-- WHAT YOU SHOULD DO --
Start to finish, retype the entries exactly while omitting the pictures.

Start of RECORD EXCERPTS

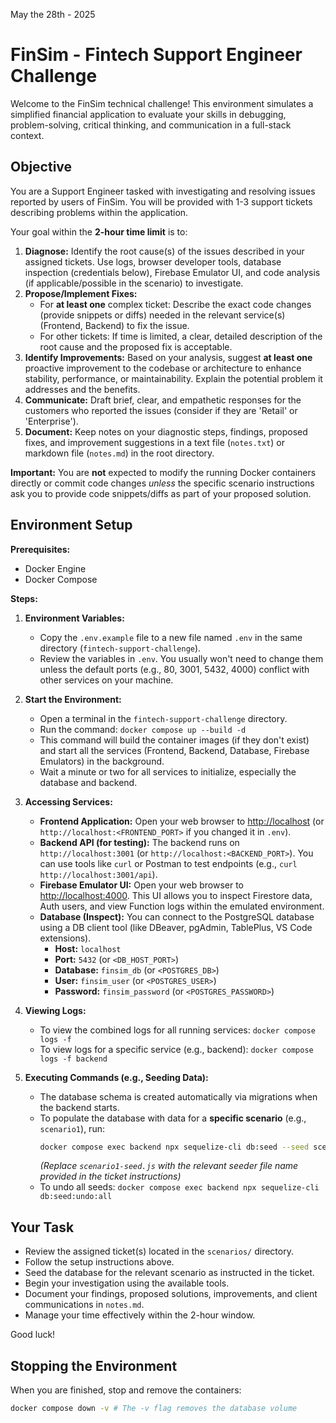 May the 28th - 2025

# FinSim - Fintech Support Engineer Challenge

Welcome to the FinSim technical challenge! This environment simulates a simplified financial application to evaluate your skills in debugging, problem-solving, critical thinking, and communication in a full-stack context.

## Objective

You are a Support Engineer tasked with investigating and resolving issues reported by users of FinSim. You will be provided with 1-3 support tickets describing problems within the application.

Your goal within the **2-hour time limit** is to:

1.  **Diagnose:** Identify the root cause(s) of the issues described in your assigned tickets. Use logs, browser developer tools, database inspection (credentials below), Firebase Emulator UI, and code analysis (if applicable/possible in the scenario) to investigate.
2.  **Propose/Implement Fixes:**
    - For **at least one** complex ticket: Describe the exact code changes (provide snippets or diffs) needed in the relevant service(s) (Frontend, Backend) to fix the issue.
    - For other tickets: If time is limited, a clear, detailed description of the root cause and the proposed fix is acceptable.
3.  **Identify Improvements:** Based on your analysis, suggest **at least one** proactive improvement to the codebase or architecture to enhance stability, performance, or maintainability. Explain the potential problem it addresses and the benefits.
4.  **Communicate:** Draft brief, clear, and empathetic responses for the customers who reported the issues (consider if they are 'Retail' or 'Enterprise').
5.  **Document:** Keep notes on your diagnostic steps, findings, proposed fixes, and improvement suggestions in a text file (`notes.txt`) or markdown file (`notes.md`) in the root directory.

**Important:** You are **not** expected to modify the running Docker containers directly or commit code changes _unless_ the specific scenario instructions ask you to provide code snippets/diffs as part of your proposed solution.

## Environment Setup

**Prerequisites:**

- Docker Engine
- Docker Compose

**Steps:**

1.  **Environment Variables:**

    - Copy the `.env.example` file to a new file named `.env` in the same directory (`fintech-support-challenge`).
    - Review the variables in `.env`. You usually won't need to change them unless the default ports (e.g., 80, 3001, 5432, 4000) conflict with other services on your machine.

2.  **Start the Environment:**

    - Open a terminal in the `fintech-support-challenge` directory.
    - Run the command: `docker compose up --build -d`
    - This command will build the container images (if they don't exist) and start all the services (Frontend, Backend, Database, Firebase Emulators) in the background.
    - Wait a minute or two for all services to initialize, especially the database and backend.

3.  **Accessing Services:**

    - **Frontend Application:** Open your web browser to [http://localhost](http://localhost) (or `http://localhost:<FRONTEND_PORT>` if you changed it in `.env`).
    - **Backend API (for testing):** The backend runs on `http://localhost:3001` (or `http://localhost:<BACKEND_PORT>`). You can use tools like `curl` or Postman to test endpoints (e.g., `curl http://localhost:3001/api`).
    - **Firebase Emulator UI:** Open your web browser to [http://localhost:4000](http://localhost:4000). This UI allows you to inspect Firestore data, Auth users, and view Function logs within the emulated environment.
    - **Database (Inspect):** You can connect to the PostgreSQL database using a DB client tool (like DBeaver, pgAdmin, TablePlus, VS Code extensions).
      - **Host:** `localhost`
      - **Port:** `5432` (or `<DB_HOST_PORT>`)
      - **Database:** `finsim_db` (or `<POSTGRES_DB>`)
      - **User:** `finsim_user` (or `<POSTGRES_USER>`)
      - **Password:** `finsim_password` (or `<POSTGRES_PASSWORD>`)

4.  **Viewing Logs:**

    - To view the combined logs for all running services: `docker compose logs -f`
    - To view logs for a specific service (e.g., backend): `docker compose logs -f backend`

5.  **Executing Commands (e.g., Seeding Data):**
    - The database schema is created automatically via migrations when the backend starts.
    - To populate the database with data for a **specific scenario** (e.g., `scenario1`), run:
      ```bash
      docker compose exec backend npx sequelize-cli db:seed --seed scenario1-seed.js
      ```
      _(Replace `scenario1-seed.js` with the relevant seeder file name provided in the ticket instructions)_
    - To undo all seeds: `docker compose exec backend npx sequelize-cli db:seed:undo:all`

## Your Task

- Review the assigned ticket(s) located in the `scenarios/` directory.
- Follow the setup instructions above.
- Seed the database for the relevant scenario as instructed in the ticket.
- Begin your investigation using the available tools.
- Document your findings, proposed solutions, improvements, and client communications in `notes.md`.
- Manage your time effectively within the 2-hour window.

Good luck!

## Stopping the Environment

When you are finished, stop and remove the containers:

```bash
docker compose down -v # The -v flag removes the database volume
```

End of RECORD EXCERPTS

-- ANSWER SPACE --
 May the 28th - 2025

# FinSim - Fintech Support Engineer Challenge

Welcome to the FinSim technical challenge! This environment simulates a simplified financial application to evaluate your skills in debugging, problem-solving, critical thinking, and communication in a full-stack context.

## Objective

You are a Support Engineer tasked with investigating and resolving issues reported by users of FinSim. You will be provided with 1-3 support tickets describing problems within the application.

Your goal within the **2-hour time limit** is to:

1.  **Diagnose:** Identify the root cause(s) of the issues described in your assigned tickets. Use logs, browser developer tools, database inspection (credentials below), Firebase Emulator UI, and code analysis (if applicable/possible in the scenario) to investigate.
2.  **Propose/Implement Fixes:**
    - For **at least one** complex ticket: Describe the exact code changes (provide snippets or diffs) needed in the relevant service(s) (Frontend, Backend) to fix the issue.
    - For other tickets: If time is limited, a clear, detailed description of the root cause and the proposed fix is acceptable.
3.  **Identify Improvements:** Based on your analysis, suggest **at least one** proactive improvement to the codebase or architecture to enhance stability, performance, or maintainability. Explain the potential problem it addresses and the benefits.
4.  **Communicate:** Draft brief, clear, and empathetic responses for the customers who reported the issues (consider if they are 'Retail' or 'Enterprise').
5.  **Document:** Keep notes on your diagnostic steps, findings, proposed fixes, and improvement suggestions in a text file (`notes.txt`) or markdown file (`notes.md`) in the root directory.

**Important:** You are **not** expected to modify the running Docker containers directly or commit code changes _unless_ the specific scenario instructions ask you to provide code snippets/diffs as part of your proposed solution.

## Environment Setup

**Prerequisites:**

- Docker Engine
- Docker Compose

**Steps:**

1.  **Environment Variables:**

    - Copy the `.env.example` file to a new file named `.env` in the same directory (`fintech-support-challenge`).
    - Review the variables in `.env`. You usually won't need to change them unless the default ports (e.g., 80, 3001, 5432, 4000) conflict with other services on your machine.

2.  **Start the Environment:**

    - Open a terminal in the `fintech-support-challenge` directory.
    - Run the command: `docker compose up --build -d`
    - This command will build the container images (if they don't exist) and start all the services (Frontend, Backend, Database, Firebase Emulators) in the background.
    - Wait a minute or two for all services to initialize, especially the database and backend.

3.  **Accessing Services:**

    - **Frontend Application:** Open your web browser to [http://localhost](http://localhost) (or `http://localhost:<FRONTEND_PORT>` if you changed it in `.env`).
    - **Backend API (for testing):** The backend runs on `http://localhost:3001` (or `http://localhost:<BACKEND_PORT>`). You can use tools like `curl` or Postman to test endpoints (e.g., `curl http://localhost:3001/api`).
    - **Firebase Emulator UI:** Open your web browser to [http://localhost:4000](http://localhost:4000). This UI allows you to inspect Firestore data, Auth users, and view Function logs within the emulated environment.
    - **Database (Inspect):** You can connect to the PostgreSQL database using a DB client tool (like DBeaver, pgAdmin, TablePlus, VS Code extensions).
      - **Host:** `localhost`
      - **Port:** `5432` (or `<DB_HOST_PORT>`)
      - **Database:** `finsim_db` (or `<POSTGRES_DB>`)
      - **User:** `finsim_user` (or `<POSTGRES_USER>`)
      - **Password:** `finsim_password` (or `<POSTGRES_PASSWORD>`)

4.  **Viewing Logs:**

    - To view the combined logs for all running services: `docker compose logs -f`
    - To view logs for a specific service (e.g., backend): `docker compose logs -f backend`

5.  **Executing Commands (e.g., Seeding Data):**
    - The database schema is created automatically via migrations when the backend starts.
    - To populate the database with data for a **specific scenario** (e.g., `scenario1`), run:
      ```bash
      docker compose exec backend npx sequelize-cli db:seed --seed scenario1-seed.js
      ```
      _(Replace `scenario1-seed.js` with the relevant seeder file name provided in the ticket instructions)_
    - To undo all seeds: `docker compose exec backend npx sequelize-cli db:seed:undo:all`

## Your Task

- Review the assigned ticket(s) located in the `scenarios/` directory.
- Follow the setup instructions above.
- Seed the database for the relevant scenario as instructed in the ticket.
- Begin your investigation using the available tools.
- Document your findings, proposed solutions, improvements, and client communications in `notes.md`.
- Manage your time effectively within the 2-hour window.

Good luck!

## Stopping the Environment

When you are finished, stop and remove the containers:

```bash
docker compose down -v # The -v flag removes the database volume
```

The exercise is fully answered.